Large 16F introducer sheaths are exchanged on both common femoral artery puncture sites.
The main body is advanced on the right puncture site and the radiopaque markers on the EVAR graft are visualised using fluoroscopy and the DSA roadmap, such that these are situated infra-renally.
Once confirmed, the EVAR graft is deployed under fluoroscopic guidance to monitor for migration.
A DSA with manual hand contrast injection is performed on the right side, and with the calibrated pigtail catheter in place, the length of the right limb graft is determined. The DSA run shows the right internal iliac artery which should not be covered, and also shows length required with enough overlap between the right limb graft and the EVAR main body.
The right limb graft is advanced over the wire and deployed under fluoroscopic guidance.
A DSA with manual hand contrast injection is performed on the left side, and with the calibrated pigtail catheter in place, the length of the left limb graft is determined. The DSA run shows the left internal iliac artery which should not be covered, and also shows length required with enough overlap between the left limb graft and the EVAR main body.
The left limb graft is advanced over the wire and deployed under fluoroscopic guidance.
Following the deployment of all three graft pieces, aortic balloon occlusion is performed from the top of the EVAR main body, and along both sides of the limbs.
Following angioplasty, the calibrated pigtail is advanced up to the vertebral level of L1/2 and a contrast injector (15 mls at 15 ml/sec) is performed with anaesthetic breath hold technique and a long x-ray exposure with DSA to check for the graft integrity and any potential endoleak sources.
If an endoleak is suspected in the last few frames of the DSA run, aortic balloon occlusion along the graft and a contrast injector run are repeated.
Following the successful EVAR procedure, the perclose devices are deployed and stitch the common femoral artery on both sides for closure.

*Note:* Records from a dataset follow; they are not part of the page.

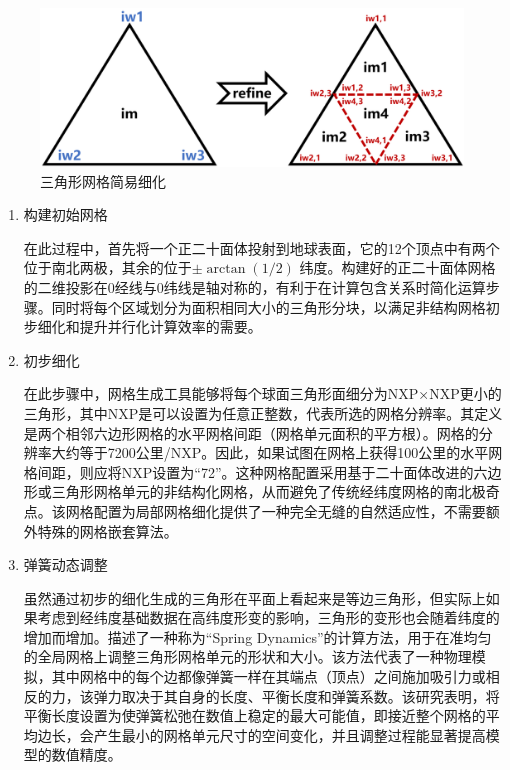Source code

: {
\begin{figure}[htbp]
\centering
\includegraphics[width=\textwidth]{Figures/模式构架/三角形网格简易细化.png}
\caption{三角形网格简易细化}
\label{fig:三角形网格简易细化}
\end{figure}
}

\begin{enumerate}
\item 构建初始网格

在此过程中，首先将一个正二十面体投射到地球表面，它的12个顶点中有两个位于南北两极，其余的位于$\pm\arctan(1/2)$ 纬度。构建好的正二十面体网格的二维投影在0\textdegree 经线与0\textdegree 纬线是轴对称的，有利于在计算包含关系时简化运算步骤。同时将每个区域划分为面积相同大小的三角形分块，以满足非结构网格初步细化和提升并行化计算效率的需要。

\item 初步细化

在此步骤中，网格生成工具能够将每个球面三角形面细分为NXP×NXP更小的三角形，其中NXP是可以设置为任意正整数，代表所选的网格分辨率。其定义是两个相邻六边形网格的水平网格间距（网格单元面积的平方根）。网格的分辨率大约等于7200公里/NXP。因此，如果试图在网格上获得100公里的水平网格间距，则应将NXP设置为“72”。这种网格配置采用基于二十面体改进的六边形或三角形网格单元的非结构化网格，从而避免了传统经纬度网格的南北极奇点。该网格配置为局部网格细化提供了一种完全无缝的自然适应性，不需要额外特殊的网格嵌套算法。

\item 弹簧动态调整

虽然通过初步的细化生成的三角形在平面上看起来是等边三角形，但实际上如果考虑到经纬度基础数据在高纬度形变的影响，三角形的变形也会随着纬度的增加而增加。\citet{tomita2002optimization}描述了一种称为“Spring Dynamics”的计算方法，用于在准均匀的全局网格上调整三角形网格单元的形状和大小。该方法代表了一种物理模拟，其中网格中的每个边都像弹簧一样在其端点（顶点）之间施加吸引力或相反的力，该弹力取决于其自身的长度、平衡长度和弹簧系数。该研究表明，将平衡长度设置为使弹簧松弛在数值上稳定的最大可能值，即接近整个网格的平均边长，会产生最小的网格单元尺寸的空间变化，并且调整过程能显著提高模型的数值精度。


\end{enumerate}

Pre-intervention Aortogram using a pig-tail flush catheter, showing the Abdominal Aortic Aneurysm (AAA).

Angiogram showing the Endovascular Aortic Repair (EVAR) of the AAA with a main body and bilateral iliac artery covered grafts.

References

Khoury MK, Thornton MA, Heid CA, Babb J, Ramanan B, Tsai S, et al. Endovascular Aortic Repair in Patients of Advanced Age. J Endovasc Ther. 2022 Jun;29(3):381–8.
Hajibandeh S, Hajibandeh S, Antoniou SA, Child E, Torella F, Antoniou GA. Percutaneous access for endovascular aortic aneurysm repair: A systematic review and meta-analysis. Vascular. 2016 Dec;24(6):638–48.
Endovascular aortic repair in patients with challenging anatomies: the EXTREME study - PubMed [Internet]. [cited 2023 Jul 24]. Available from: https://pubmed.ncbi.nlm.nih.gov/31793884/
Ullery BW, Lee JT. Considerations for patients undergoing endovascular abdominal aortic aneurysm repair. Anesthesiol Clin. 2014 Sep;32(3):723–34.
Khoury MK, Thornton MA, Weaver FA, Ramanan B, Tsai S, Timaran CH, et al. Selection criterion for endovascular aortic repair in those with chronic kidney disease. J Vasc Surg. 2023 Jun;77(6):1625-1635.e3.